### [About this exercise]
The full set of records must be set down verbatim.
---------------
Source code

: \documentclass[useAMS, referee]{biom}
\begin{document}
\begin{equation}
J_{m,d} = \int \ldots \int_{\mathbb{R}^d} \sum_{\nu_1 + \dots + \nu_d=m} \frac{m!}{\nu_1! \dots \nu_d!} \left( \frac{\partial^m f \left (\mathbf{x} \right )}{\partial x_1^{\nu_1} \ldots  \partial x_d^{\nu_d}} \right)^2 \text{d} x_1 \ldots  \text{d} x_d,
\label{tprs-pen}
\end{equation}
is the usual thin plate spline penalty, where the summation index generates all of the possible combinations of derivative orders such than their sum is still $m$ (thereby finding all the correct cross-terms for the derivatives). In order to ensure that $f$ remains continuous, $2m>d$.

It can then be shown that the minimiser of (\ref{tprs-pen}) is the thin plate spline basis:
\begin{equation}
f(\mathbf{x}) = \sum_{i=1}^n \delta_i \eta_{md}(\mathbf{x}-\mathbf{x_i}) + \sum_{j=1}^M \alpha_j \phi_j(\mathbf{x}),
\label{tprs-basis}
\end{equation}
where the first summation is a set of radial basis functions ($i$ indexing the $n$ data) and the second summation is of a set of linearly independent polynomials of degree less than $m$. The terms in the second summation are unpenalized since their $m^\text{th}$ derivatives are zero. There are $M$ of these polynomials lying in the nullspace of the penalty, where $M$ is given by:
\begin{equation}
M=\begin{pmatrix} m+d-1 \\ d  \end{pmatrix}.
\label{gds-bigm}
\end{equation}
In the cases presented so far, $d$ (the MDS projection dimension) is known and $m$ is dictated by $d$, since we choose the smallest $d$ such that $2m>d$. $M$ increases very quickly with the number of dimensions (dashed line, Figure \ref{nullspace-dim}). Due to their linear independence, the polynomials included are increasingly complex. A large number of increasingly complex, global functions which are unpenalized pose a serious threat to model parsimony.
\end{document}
---------------
### [Solution to the problem]
Source code

: \documentclass[useAMS, referee]{biom}
\begin{document}
\begin{equation}
J_{m,d} = \int \ldots \int_{\mathbb{R}^d} \sum_{\nu_1 + \dots + \nu_d=m} \frac{m!}{\nu_1! \dots \nu_d!} \left( \frac{\partial^m f \left (\mathbf{x} \right )}{\partial x_1^{\nu_1} \ldots  \partial x_d^{\nu_d}} \right)^2 \text{d} x_1 \ldots  \text{d} x_d,
\label{tprs-pen}
\end{equation}
is the usual thin plate spline penalty, where the summation index generates all of the possible combinations of derivative orders such than their sum is still $m$ (thereby finding all the correct cross-terms for the derivatives). In order to ensure that $f$ remains continuous, $2m>d$.

It can then be shown that the minimiser of (\ref{tprs-pen}) is the thin plate spline basis:
\begin{equation}
f(\mathbf{x}) = \sum_{i=1}^n \delta_i \eta_{md}(\mathbf{x}-\mathbf{x_i}) + \sum_{j=1}^M \alpha_j \phi_j(\mathbf{x}),
\label{tprs-basis}
\end{equation}
where the first summation is a set of radial basis functions ($i$ indexing the $n$ data) and the second summation is of a set of linearly independent polynomials of degree less than $m$. The terms in the second summation are unpenalized since their $m^\text{th}$ derivatives are zero. There are $M$ of these polynomials lying in the nullspace of the penalty, where $M$ is given by:
\begin{equation}
M=\begin{pmatrix} m+d-1 \\ d  \end{pmatrix}.
\label{gds-bigm}
\end{equation}
In the cases presented so far, $d$ (the MDS projection dimension) is known and $m$ is dictated by $d$, since we choose the smallest $d$ such that $2m>d$. $M$ increases very quickly with the number of dimensions (dashed line, Figure \ref{nullspace-dim}). Due to their linear independence, the polynomials included are increasingly complex. A large number of increasingly complex, global functions which are unpenalized pose a serious threat to model parsimony.
\end{document}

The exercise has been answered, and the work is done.